What to produce =
The lines from the one with "Let $X$ be a" through the last line below are to be copied exactly; no other lines are to be returned.
--- Extracted information Enclosed Below ---
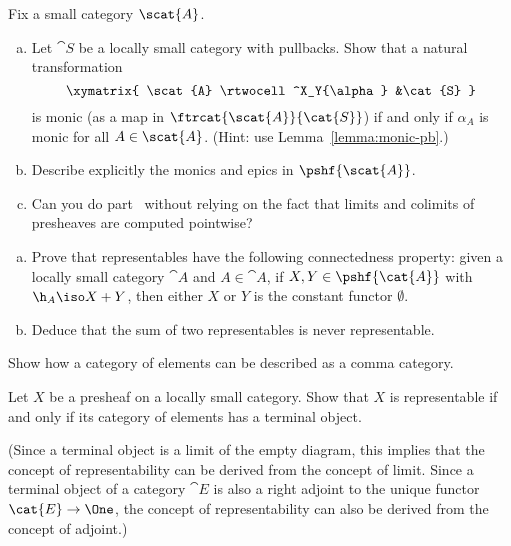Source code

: \exs


\begin{question}
Fix a small category $\scat{A}$.
% 
\begin{enumerate}[(b)]
\item
Let $\cat{S}$ be a locally small category with pullbacks.  Show that a
natural transformation
\[
\xymatrix{
\scat{A} \rtwocell^X_Y{\alpha} &\cat{S}
}
\]
is monic (as a map in $\ftrcat{\scat{A}}{\cat{S}}$) if and only if $\alpha_A$
is monic for all $A \in \scat{A}$.  (Hint: use Lemma~\ref{lemma:monic-pb}.)

\item   
\label{part:monic-epic-transf}
Describe explicitly the monics and epics in $\pshf{\scat{A}}$.%
%
%
%

\item 
Can you do part~ without relying on the fact
that limits and colimits of presheaves are computed pointwise?
\end{enumerate}
\end{question}


\begin{question}
\begin{enumerate}[(b)]
\item 
Prove that representables have the following connectedness%
%
%
property: given a locally small category $\cat{A}$ and $A \in \cat{A}$, if
$X, Y \in \pshf{\cat{A}}$ with $\h_A \iso X + Y$, then either $X$ or $Y$ is
the constant functor $\emptyset$.

\item
Deduce that the sum%
%
%
of two representables is never representable.
\end{enumerate}
\end{question}


\begin{question}
Show how a category of elements can be described as a comma category.
\end{question}


\begin{question}
Let $X$ be a presheaf on a locally small category.  Show that $X$ is
representable if and only if its category of elements has a terminal
object.

(Since a terminal object is a limit of the empty diagram, this implies that
the concept of representability can be derived from the concept of limit.
Since a terminal object of a category $\cat{E}$ is also a right adjoint to
the unique functor $\cat{E} \to \One$, the concept of representability can
also be derived from the concept of adjoint.)
\end{question}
--- End of Enclosed Extracted information ---
Response to this exercise =
Let $X$ be a presheaf on a locally small category.  Show that $X$ is
representable if and only if its category of elements has a terminal
object.

(Since a terminal object is a limit of the empty diagram, this implies that
the concept of representability can be derived from the concept of limit.
Since a terminal object of a category $\cat{E}$ is also a right adjoint to
the unique functor $\cat{E} \to \One$, the concept of representability can
also be derived from the concept of adjoint.)
\end{question}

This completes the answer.